STEFANO MARCHETTI
Cronaca

Tornano i quadri di Dresda. Tele di Garofalo in mostra

Nel 1746 il duca Francesco III, a corto di risorse, vendette cento capolavori . Ora due dei capolavori trasferiti sono esposti a Palazzo Diamanti di Ferrara .

Tornano i quadri di Dresda. Tele di Garofalo in mostra

Nel 1746 il duca Francesco III, a corto di risorse, vendette cento capolavori . Ora due dei capolavori trasferiti sono esposti a Palazzo Diamanti di Ferrara .

Era il 6 luglio 1746, quando da Modena partirono cinque carrozze, cariche di cento fra i più straordinari capolavori dell’arte, Annibale Carracci e Correggio, Guercino, Parmigianino, Guido Reni e Tiziano, Velazquez e Veronese, cento meraviglie della pinacoteca estense che Francesco III – ormai a corto di risorse – aveva deciso di cedere ad Augusto III, Elettore di Sassonia e Re di Polonia. Il duca ne ricavò centomila zecchini, circa 350 chili d’oro: fu una boccata d’ossigeno per le casse estensi, ma un brutto colpo per la collezione ducale, una delle più belle mai viste, che dovette dire addio a molte delle sue perle. La maggior parte dei dipinti della cosiddetta "vendita di Dresda" oggi è visibile – appunto – alla Gemäldegalerie della città tedesca. E molte non sono mai più tornate in Italia.

Ma proprio da oggi (e fino al 16 febbraio 2025), al Palazzo dei Diamanti di Ferrara possiamo eccezionalmente rivedere due dei capolavori finiti a Dresda, ospiti d’onore dell’incantevole mostra sul "Cinquecento a Ferrara: Mazzolino, Ortolano, Garofalo, Dosso", seconda tappa di un percorso sulla grande ‘officina ferrarese’, "una pittura d’eccellenza che poteva certamente rivaleggiare con quella toscana o quella romana", sottolinea Vittorio Sgarbi che cura l’evento insieme a Michele Danieli.
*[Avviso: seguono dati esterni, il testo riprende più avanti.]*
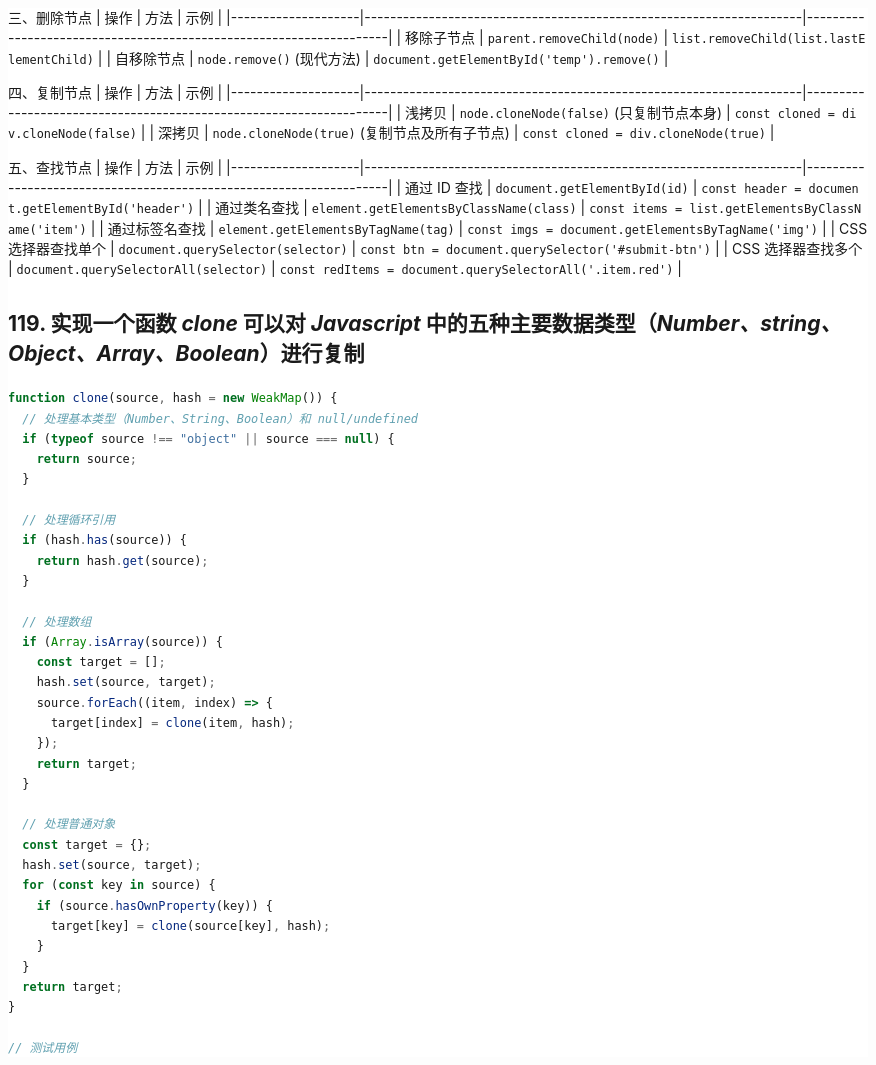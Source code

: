 三、删除节点
| 操作 | 方法 | 示例 |
|--------------------|--------------------------------------------------------------------|--------------------------------------------------------------------|
| 移除子节点 | `parent.removeChild(node)` | `list.removeChild(list.lastElementChild)` |
| 自移除节点 | `node.remove()` (现代方法) | `document.getElementById('temp').remove()` |

四、复制节点
| 操作 | 方法 | 示例 |
|--------------------|--------------------------------------------------------------------|--------------------------------------------------------------------|
| 浅拷贝 | `node.cloneNode(false)` (只复制节点本身) | `const cloned = div.cloneNode(false)` |
| 深拷贝 | `node.cloneNode(true)` (复制节点及所有子节点) | `const cloned = div.cloneNode(true)` |

五、查找节点
| 操作 | 方法 | 示例 |
|--------------------|--------------------------------------------------------------------|--------------------------------------------------------------------|
| 通过 ID 查找 | `document.getElementById(id)` | `const header = document.getElementById('header')` |
| 通过类名查找 | `element.getElementsByClassName(class)` | `const items = list.getElementsByClassName('item')` |
| 通过标签名查找 | `element.getElementsByTagName(tag)` | `const imgs = document.getElementsByTagName('img')` |
| CSS 选择器查找单个 | `document.querySelector(selector)` | `const btn = document.querySelector('#submit-btn')` |
| CSS 选择器查找多个 | `document.querySelectorAll(selector)` | `const redItems = document.querySelectorAll('.item.red')` |

## 119. 实现一个函数 _clone_ 可以对 _Javascript_ 中的五种主要数据类型（_Number、string、 Object、Array、Boolean_）进行复制

```javascript
function clone(source, hash = new WeakMap()) {
  // 处理基本类型（Number、String、Boolean）和 null/undefined
  if (typeof source !== "object" || source === null) {
    return source;
  }

  // 处理循环引用
  if (hash.has(source)) {
    return hash.get(source);
  }

  // 处理数组
  if (Array.isArray(source)) {
    const target = [];
    hash.set(source, target);
    source.forEach((item, index) => {
      target[index] = clone(item, hash);
    });
    return target;
  }

  // 处理普通对象
  const target = {};
  hash.set(source, target);
  for (const key in source) {
    if (source.hasOwnProperty(key)) {
      target[key] = clone(source[key], hash);
    }
  }
  return target;
}

// 测试用例
```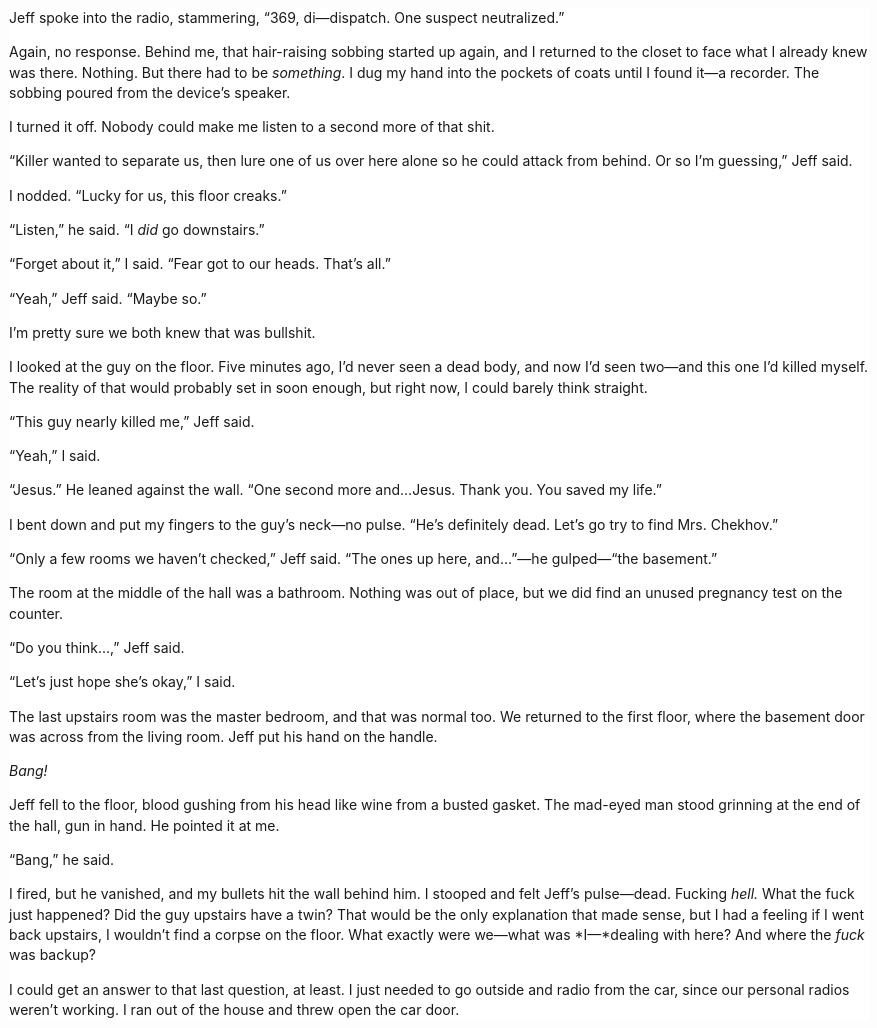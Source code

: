 Jeff spoke into the radio, stammering, “369, di—dispatch. One suspect neutralized.”

Again, no response. Behind me, that hair-raising sobbing started up again, and I returned to the closet to face what I already knew was there. Nothing. But there had to be *something*. I dug my hand into the pockets of coats until I found it—a recorder. The sobbing poured from the device’s speaker.

I turned it off. Nobody could make me listen to a second more of that shit.

“Killer wanted to separate us, then lure one of us over here alone so he could attack from behind. Or so I’m guessing,” Jeff said.

I nodded. “Lucky for us, this floor creaks.”

“Listen,” he said. “I *did* go downstairs.”

“Forget about it,” I said. “Fear got to our heads. That’s all.”

“Yeah,” Jeff said. “Maybe so.”

I’m pretty sure we both knew that was bullshit.

I looked at the guy on the floor. Five minutes ago, I’d never seen a dead body, and now I’d seen two—and this one I’d killed myself. The reality of that would probably set in soon enough, but right now, I could barely think straight.

“This guy nearly killed me,” Jeff said.

“Yeah,” I said.

“Jesus.” He leaned against the wall. “One second more and…Jesus. Thank you. You saved my life.”

I bent down and put my fingers to the guy’s neck—no pulse. “He’s definitely dead. Let’s go try to find Mrs. Chekhov.”

“Only a few rooms we haven’t checked,” Jeff said. “The ones up here, and…”—he gulped—“the basement.”

The room at the middle of the hall was a bathroom. Nothing was out of place, but we did find an unused pregnancy test on the counter.

“Do you think...,” Jeff said.

“Let’s just hope she’s okay,” I said.

The last upstairs room was the master bedroom, and that was normal too. We returned to the first floor, where the basement door was across from the living room. Jeff put his hand on the handle.

*Bang!*

Jeff fell to the floor, blood gushing from his head like wine from a busted gasket. The mad-eyed man stood grinning at the end of the hall, gun in hand. He pointed it at me.

“Bang,” he said.

I fired, but he vanished, and my bullets hit the wall behind him. I stooped and felt Jeff’s pulse—dead. Fucking *hell.* What the fuck just happened? Did the guy upstairs have a twin? That would be the only explanation that made sense, but I had a feeling if I went back upstairs, I wouldn’t find a corpse on the floor. What exactly were we—what was \*I—\*dealing with here? And where the *fuck* was backup?

I could get an answer to that last question, at least. I just needed to go outside and radio from the car, since our personal radios weren’t working. I ran out of the house and threw open the car door.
Dalla Gemäldegalerie sono state concesse in prestito due preziosissime tele di Benvenuto Tisi detto Garofalo, "Minerva e Nettuno (Allegoria di Alfonso I d’Este)", risalente al 1512, e la scena mitologica con "Venere ferita e Marte davanti a Troia", che è del 1524, dunque ha 500 anni esatti. Sono espressione di un artista eccelso che – sottolinea Sgarbi – portava in sé l’impronta di Raffaello. Entrambe le tele sicuramente partirono da Ferrara dopo che gli Estensi lasciarono la città nel 1598, e sono menzionate per la prima volta nel 1618 al Palazzo Ducale di Modena. Alla metà del ‘700 erano già a Dresda.
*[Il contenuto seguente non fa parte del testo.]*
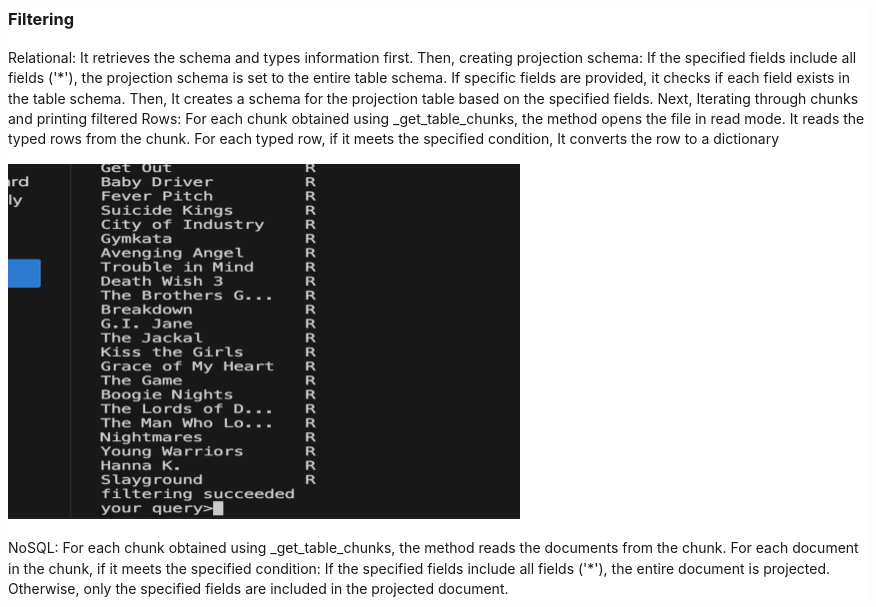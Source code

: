 ### Filtering

Relational: It retrieves the schema and types information first. Then, creating projection schema: If the specified fields include all fields ('*'), the projection schema is set to the entire table schema. If specific fields are provided, it checks if each field exists in the table schema. Then, It creates a schema for the projection table based on the specified fields. Next, Iterating through chunks and printing filtered Rows: For each chunk obtained using _get_table_chunks, the method opens the file in read mode. It reads the typed rows from the chunk. For each typed row, if it meets the specified condition, It converts the row to a dictionary

<div style="page-break-before:always"></div>

<img src="img/image-20231208232511895.png" alt="image-20231208232511895" style="zoom:50%;" />

NoSQL: For each chunk obtained using _get_table_chunks, the method reads the documents from the chunk. For each document in the chunk, if it meets the specified condition: If the specified fields include all fields ('*'), the entire document is projected. Otherwise, only the specified fields are included in the projected document.

<div style="page-break-before:always"></div>
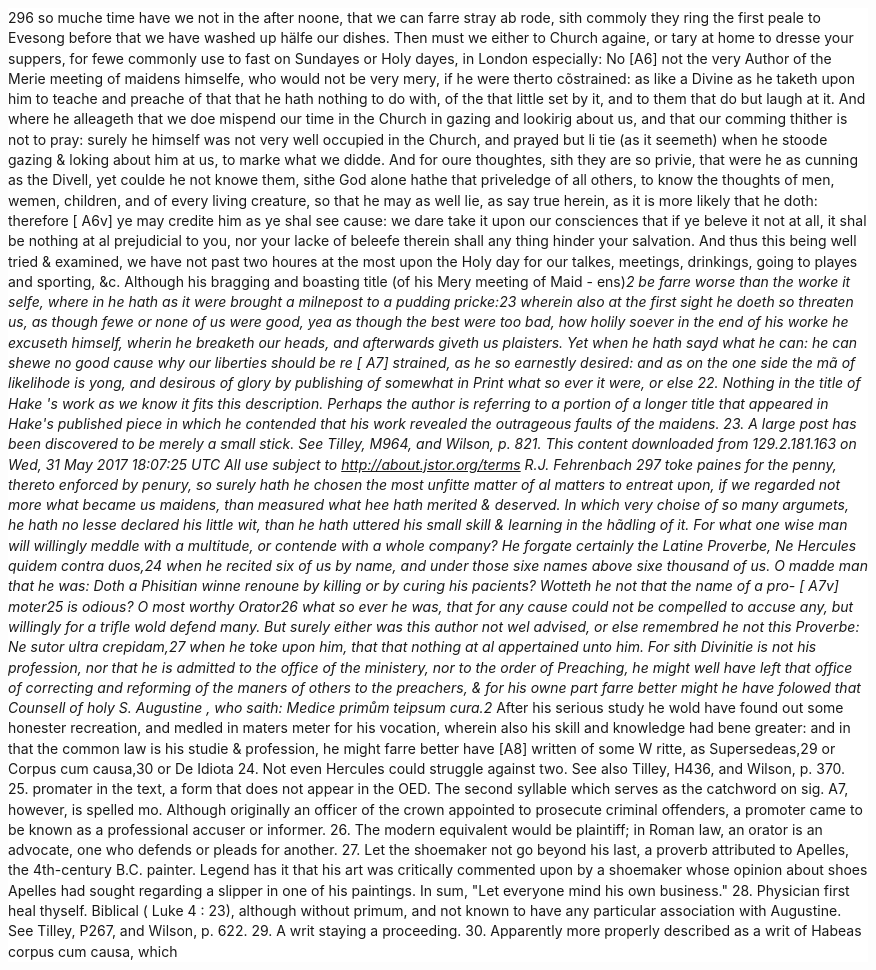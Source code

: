 296 so muche time have we not in the after noone, that we can farre stray ab rode, sith commoly they ring the first peale to Evesong before that we have washed up hälfe our dishes. Then must we either to Church againe, or tary at home to dresse your suppers, for fewe commonly use to fast on Sundayes or Holy dayes, in London especially: No [A6] not the very Author of the Merie meeting of maidens himselfe, who would not be very mery, if he were therto cõstrained: as like a Divine as he taketh upon him to teache and preache of that that he hath nothing to do with, of the that little set by it, and to them that do but laugh at it. And where he alleageth that we doe mispend our time in the Church in gazing and lookirig about us, and that our comming thither is not to pray: surely he himself was not very well occupied in the Church, and prayed but li tie (as it seemeth) when he stoode gazing & loking about him at us, to marke what we didde. And for oure thoughtes, sith they are so privie, that were he as cunning as the Divell, yet coulde he not knowe them, sithe God alone hathe that priveledge of all others, to know the thoughts of men, wemen, children, and of every living creature, so that he may as well lie, as say true herein, as it is more likely that he doth: therefore [ A6v] ye may credite him as ye shal see cause: we dare take it upon our consciences that if ye beleve it not at all, it shal be nothing at al prejudicial to you, nor your lacke of beleefe therein shall any thing hinder your salvation. And thus this being well tried & examined, we have not past two houres at the most upon the Holy day for our talkes, meetings, drinkings, going to playes and sporting, &c. Although his bragging and boasting title (of his Mery meeting of Maid - ens)*2 be farre worse than the worke it selfe, where in he hath as it were brought a milnepost to a pudding pricke:23 wherein also at the first sight he doeth so threaten us, as though fewe or none of us were good, yea as though the best were too bad, how holily soever in the end of his worke he excuseth himself, wherin he breaketh our heads, and afterwards giveth us plaisters. Yet when he hath sayd what he can: he can shewe no good cause why our liberties should be re [ A7] strained, as he so earnestly desired: and as on the one side the mã of likelihode is yong, and desirous of glory by publishing of somewhat in Print what so ever it were, or else 22. Nothing in the title of Hake 's work as we know it fits this description. Perhaps the author is referring to a portion of a longer title that appeared in Hake's published piece in which he contended that his work revealed the outrageous faults of the maidens. 23. A large post has been discovered to be merely a small stick. See Tilley, M964, and Wilson, p. 821. This content downloaded from 129.2.181.163 on Wed, 31 May 2017 18:07:25 UTC All use subject to http://about.jstor.org/terms R.J. Fehrenbach 297 toke paines for the penny, thereto enforced by penury, so surely hath he chosen the most unfitte matter of al matters to entreat upon, if we regarded not more what became us maidens, than measured what hee hath merited & deserved. In which very choise of so many argumets, he hath no lesse declared his little wit, than he hath uttered his small skill & learning in the hãdling of it. For what one wise man will willingly meddle with a multitude, or contende with a whole company? He forgate certainly the Latine Proverbe, Ne Hercules quidem contra duos,24 when he recited six of us by name, and under those sixe names above sixe thousand of us. O madde man that he was: Doth a Phisitian winne renoune by killing or by curing his pacients? Wotteth he not that the name of a pro- [ A7v] moter25 is odious? O most worthy Orator26 what so ever he was, that for any cause could not be compelled to accuse any, but willingly for a trifle wold defend many. But surely either was this author not wel advised, or else remembred he not this Proverbe: Ne sutor ultra crepidam,27 when he toke upon him, that that nothing at al appertained unto him. For sith Divinitie is not his profession, nor that he is admitted to the office of the ministery, nor to the order of Preaching, he might well have left that office of correcting and reforming of the maners of others to the preachers, & for his owne part farre better might he have folowed that Counsell of holy S. Augustine , who saith: Medice primům teipsum cura.2* After his serious study he wold have found out some honester recreation, and medled in maters meter for his vocation, wherein also his skill and knowledge had bene greater: and in that the common law is his studie & profession, he might farre better have [A8] written of some W ritte, as Supersedeas,29 or Corpus cum causa,30 or De Idiota 24. Not even Hercules could struggle against two. See also Tilley, H436, and Wilson, p. 370. 25. promater in the text, a form that does not appear in the OED. The second syllable which serves as the catchword on sig. A7, however, is spelled mo. Although originally an officer of the crown appointed to prosecute criminal offenders, a promoter came to be known as a professional accuser or informer. 26. The modern equivalent would be plaintiff; in Roman law, an orator is an advocate, one who defends or pleads for another. 27. Let the shoemaker not go beyond his last, a proverb attributed to Apelles, the 4th-century B.C. painter. Legend has it that his art was critically commented upon by a shoemaker whose opinion about shoes Apelles had sought regarding a slipper in one of his paintings. In sum, "Let everyone mind his own business." 28. Physician first heal thyself. Biblical ( Luke 4 : 23), although without primum, and not known to have any particular association with Augustine. See Tilley, P267, and Wilson, p. 622. 29. A writ staying a proceeding. 30. Apparently more properly described as a writ of Habeas corpus cum causa, which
È invece da sempre profondamente modenese la grandiosa "Pala di San Sebastiano", uno dei capolavori di Dosso Dossi che la realizzò fra il 1518 e il 1521 proprio per il Duomo di Modena, dove è esposta abitualmente nella navata destra, accanto al presepe del Begarelli.
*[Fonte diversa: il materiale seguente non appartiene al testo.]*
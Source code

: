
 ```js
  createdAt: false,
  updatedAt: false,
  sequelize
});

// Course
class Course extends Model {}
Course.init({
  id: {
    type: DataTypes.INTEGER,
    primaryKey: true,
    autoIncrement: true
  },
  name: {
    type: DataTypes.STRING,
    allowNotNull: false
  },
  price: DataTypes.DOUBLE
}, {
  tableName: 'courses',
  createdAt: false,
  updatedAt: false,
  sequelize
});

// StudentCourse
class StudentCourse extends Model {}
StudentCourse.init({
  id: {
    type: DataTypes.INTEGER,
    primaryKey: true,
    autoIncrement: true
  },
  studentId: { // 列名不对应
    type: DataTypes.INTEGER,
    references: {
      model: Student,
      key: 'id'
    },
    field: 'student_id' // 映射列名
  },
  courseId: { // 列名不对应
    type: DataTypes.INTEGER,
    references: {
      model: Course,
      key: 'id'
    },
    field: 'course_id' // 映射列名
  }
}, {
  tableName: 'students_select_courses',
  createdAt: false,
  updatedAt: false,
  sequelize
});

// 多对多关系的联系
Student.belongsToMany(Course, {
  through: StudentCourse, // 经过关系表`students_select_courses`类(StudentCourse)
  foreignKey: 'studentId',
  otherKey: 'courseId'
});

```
Restaurata completamente tre anni fa, ora troneggia (valorizzata da una migliore luce) in una delle sale del Palazzo dei Diamanti: "Si tratta di una delle opere più importanti del catalogo dossesco – sottolinea Vasilji Gusella nel catalogo –. Questa mostra offre l’op portunità di poterla ammirare da vicino, e di porla in dialogo con analoghe prove degli altri maestri della scena ferrarese".